As much as Obama's domestic critics may be criticizing his policies for having a European socialist tone, it is becoming increasingly clear that the road that Mr. Obama is marching down seems so destructive that the rest of the world--socialist and communist alike--is rallying to criticize it, perhaps in the dim hopes of reversing it.
Obviously, China is not thrilled. China worries that the massive static reserves built up by panicked money-printing by the US Treasury, bailout-tossing by Congress, and Stimulating by the President, will lead to enormous inflation once US money velocity increases. Enormous inflation will gravely devalue the US dollar, giving China two serious problems: first, its large reserves of US bonds will be worthless. Second, it will become extremely difficult to export anything to the US if the dollar is weak against the yuan. There are people that would tell you this is a good thing, but these people would be wrong. In response to the spendthrift policies of the new administration, China has called for a "global super-currency" to replace the dodgy dollar. And before you give China a hard time for being simply selfish, note that the United Nations is making a report recommending that the entire world ditch the dollar, too.
Even Europe is fed up with US spending. EU (and Czech) President Topolanek called US spending a "road to hell," saying that bailouts and obsessive stimulating will nuke the world economy. Frankly, he's probably right. The Japanese are trying to quietly remind the United States about Japan's lost two decades, where they tried time and time again with no avail to stimulate their way out of recession and stagnancy.

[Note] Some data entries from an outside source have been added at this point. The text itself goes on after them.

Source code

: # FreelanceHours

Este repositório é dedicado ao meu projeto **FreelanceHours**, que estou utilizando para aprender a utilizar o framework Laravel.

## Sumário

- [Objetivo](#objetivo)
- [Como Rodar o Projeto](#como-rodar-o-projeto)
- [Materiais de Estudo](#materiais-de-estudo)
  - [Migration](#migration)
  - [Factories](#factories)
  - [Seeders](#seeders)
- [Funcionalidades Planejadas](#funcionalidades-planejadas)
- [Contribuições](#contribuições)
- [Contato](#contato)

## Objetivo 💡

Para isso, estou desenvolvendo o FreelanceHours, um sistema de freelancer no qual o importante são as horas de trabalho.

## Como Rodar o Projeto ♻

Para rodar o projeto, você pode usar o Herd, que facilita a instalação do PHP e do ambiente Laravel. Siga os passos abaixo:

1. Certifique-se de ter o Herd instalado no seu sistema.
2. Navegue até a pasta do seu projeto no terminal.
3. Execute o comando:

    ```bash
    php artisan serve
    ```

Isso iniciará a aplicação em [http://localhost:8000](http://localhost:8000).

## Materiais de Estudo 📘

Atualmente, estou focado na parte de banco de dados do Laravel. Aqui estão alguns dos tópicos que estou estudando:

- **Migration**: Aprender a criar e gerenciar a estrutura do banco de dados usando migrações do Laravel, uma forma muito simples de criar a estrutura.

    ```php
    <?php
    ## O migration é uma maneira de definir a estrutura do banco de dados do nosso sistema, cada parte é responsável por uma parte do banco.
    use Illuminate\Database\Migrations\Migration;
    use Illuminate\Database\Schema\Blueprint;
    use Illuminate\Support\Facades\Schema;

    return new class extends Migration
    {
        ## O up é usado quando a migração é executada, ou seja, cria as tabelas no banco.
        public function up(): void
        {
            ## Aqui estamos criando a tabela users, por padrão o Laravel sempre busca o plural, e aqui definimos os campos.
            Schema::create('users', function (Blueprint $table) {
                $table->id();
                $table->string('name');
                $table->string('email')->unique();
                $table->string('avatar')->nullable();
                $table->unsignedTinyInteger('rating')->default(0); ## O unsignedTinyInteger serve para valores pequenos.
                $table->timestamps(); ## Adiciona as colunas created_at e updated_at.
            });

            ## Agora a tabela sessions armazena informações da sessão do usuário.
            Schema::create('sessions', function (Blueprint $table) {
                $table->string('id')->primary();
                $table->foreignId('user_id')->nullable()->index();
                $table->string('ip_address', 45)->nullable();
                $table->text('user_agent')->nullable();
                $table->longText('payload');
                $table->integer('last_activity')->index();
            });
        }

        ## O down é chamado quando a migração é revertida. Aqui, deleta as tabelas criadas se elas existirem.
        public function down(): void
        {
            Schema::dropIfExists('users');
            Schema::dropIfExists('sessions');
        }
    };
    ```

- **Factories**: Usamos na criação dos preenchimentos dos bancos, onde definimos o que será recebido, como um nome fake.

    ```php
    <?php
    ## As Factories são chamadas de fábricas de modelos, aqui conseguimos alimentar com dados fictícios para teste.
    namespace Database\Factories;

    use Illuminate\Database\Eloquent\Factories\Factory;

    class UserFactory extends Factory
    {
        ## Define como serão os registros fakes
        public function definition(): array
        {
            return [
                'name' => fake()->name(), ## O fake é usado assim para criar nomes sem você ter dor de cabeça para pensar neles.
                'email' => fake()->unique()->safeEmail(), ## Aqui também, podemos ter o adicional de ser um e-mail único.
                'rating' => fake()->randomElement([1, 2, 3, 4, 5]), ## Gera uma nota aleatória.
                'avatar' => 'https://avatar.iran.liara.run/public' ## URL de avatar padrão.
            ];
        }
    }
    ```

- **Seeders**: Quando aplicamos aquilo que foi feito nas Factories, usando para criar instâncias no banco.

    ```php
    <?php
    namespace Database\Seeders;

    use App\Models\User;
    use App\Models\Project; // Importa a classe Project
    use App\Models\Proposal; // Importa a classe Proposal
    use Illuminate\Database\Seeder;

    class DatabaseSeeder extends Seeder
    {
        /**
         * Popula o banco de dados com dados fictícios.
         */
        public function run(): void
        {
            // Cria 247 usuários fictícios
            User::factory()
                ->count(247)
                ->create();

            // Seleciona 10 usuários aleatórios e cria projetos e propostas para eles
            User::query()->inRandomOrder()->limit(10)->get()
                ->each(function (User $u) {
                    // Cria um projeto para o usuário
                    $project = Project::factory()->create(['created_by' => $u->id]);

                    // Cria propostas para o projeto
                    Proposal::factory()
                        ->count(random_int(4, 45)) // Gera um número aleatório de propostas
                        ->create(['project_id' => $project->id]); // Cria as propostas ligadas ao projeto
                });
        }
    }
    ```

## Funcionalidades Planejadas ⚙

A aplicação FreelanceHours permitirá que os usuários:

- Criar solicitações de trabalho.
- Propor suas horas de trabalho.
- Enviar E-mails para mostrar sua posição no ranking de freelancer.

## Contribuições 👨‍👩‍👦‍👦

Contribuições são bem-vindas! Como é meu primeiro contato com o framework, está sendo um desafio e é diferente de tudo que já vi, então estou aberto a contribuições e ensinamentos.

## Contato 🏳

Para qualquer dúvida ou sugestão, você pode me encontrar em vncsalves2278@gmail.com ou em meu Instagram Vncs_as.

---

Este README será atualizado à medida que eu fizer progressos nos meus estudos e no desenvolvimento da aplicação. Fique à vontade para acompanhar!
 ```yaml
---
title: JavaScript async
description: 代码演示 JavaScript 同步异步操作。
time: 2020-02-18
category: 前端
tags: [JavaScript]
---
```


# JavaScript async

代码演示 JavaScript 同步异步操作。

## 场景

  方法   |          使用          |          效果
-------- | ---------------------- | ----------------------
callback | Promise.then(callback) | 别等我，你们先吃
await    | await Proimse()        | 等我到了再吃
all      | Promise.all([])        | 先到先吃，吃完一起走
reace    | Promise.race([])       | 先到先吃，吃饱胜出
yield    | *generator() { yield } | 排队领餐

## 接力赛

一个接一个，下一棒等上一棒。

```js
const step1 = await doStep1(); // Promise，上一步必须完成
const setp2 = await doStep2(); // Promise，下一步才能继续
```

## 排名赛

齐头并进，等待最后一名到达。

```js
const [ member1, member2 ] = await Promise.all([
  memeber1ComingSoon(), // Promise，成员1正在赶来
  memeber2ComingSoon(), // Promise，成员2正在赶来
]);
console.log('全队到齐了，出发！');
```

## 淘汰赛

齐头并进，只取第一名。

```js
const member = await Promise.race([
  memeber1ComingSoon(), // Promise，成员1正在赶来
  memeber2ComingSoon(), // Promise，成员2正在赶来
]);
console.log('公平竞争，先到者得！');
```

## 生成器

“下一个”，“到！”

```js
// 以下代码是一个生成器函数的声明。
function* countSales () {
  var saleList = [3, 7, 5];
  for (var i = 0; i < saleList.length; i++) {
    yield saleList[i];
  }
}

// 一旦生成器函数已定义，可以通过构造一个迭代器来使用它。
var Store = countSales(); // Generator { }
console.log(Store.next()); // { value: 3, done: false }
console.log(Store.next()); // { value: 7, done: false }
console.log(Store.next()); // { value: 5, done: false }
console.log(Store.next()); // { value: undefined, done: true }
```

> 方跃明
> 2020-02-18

Why is US spending bad for Europe? There are a few reasons. First, the state propping up broken financial companies with money that does not exist is a bold form of anti-competition. Europe is resisting the temptation to dump tons of money into most of its sectors, financial and auto-making sectors included. But European companies that were otherwise able to weather the storm will suffer if they are not able to compete with US companies that are receiving subsidies that are nearing 10% of the US GDP. It goes without saying that such propping-up decreases market growth opportunities for companies that managed to not drop the ball; it creates perverse incentives for American business executives (because currently, the way to make lots of money quick is to make your company look like it's broken and needy, rather than strong and efficient); it will lead to horrifying inflation down the line; and, of course, "buy American" policies sprinkled all over the stimulus plan will grossly damage developing nations and anyone that depends on exports, as well as generally shrink the world economy.
So, the President's (and Congress', to be fair) policies are doing very little to improve the US image abroad--and very little to help the world economy. As much as promises of free money now are keeping Obama's US constituency opiated and placated for now, those abroad that are not receiving these checks are much more cognisant of the terrible consequences of reckless spending and panicked economic intervention. When socialists and communists around the world are uniting to tell you to free your markets, perhaps it is time to consider that you're doing something wrong.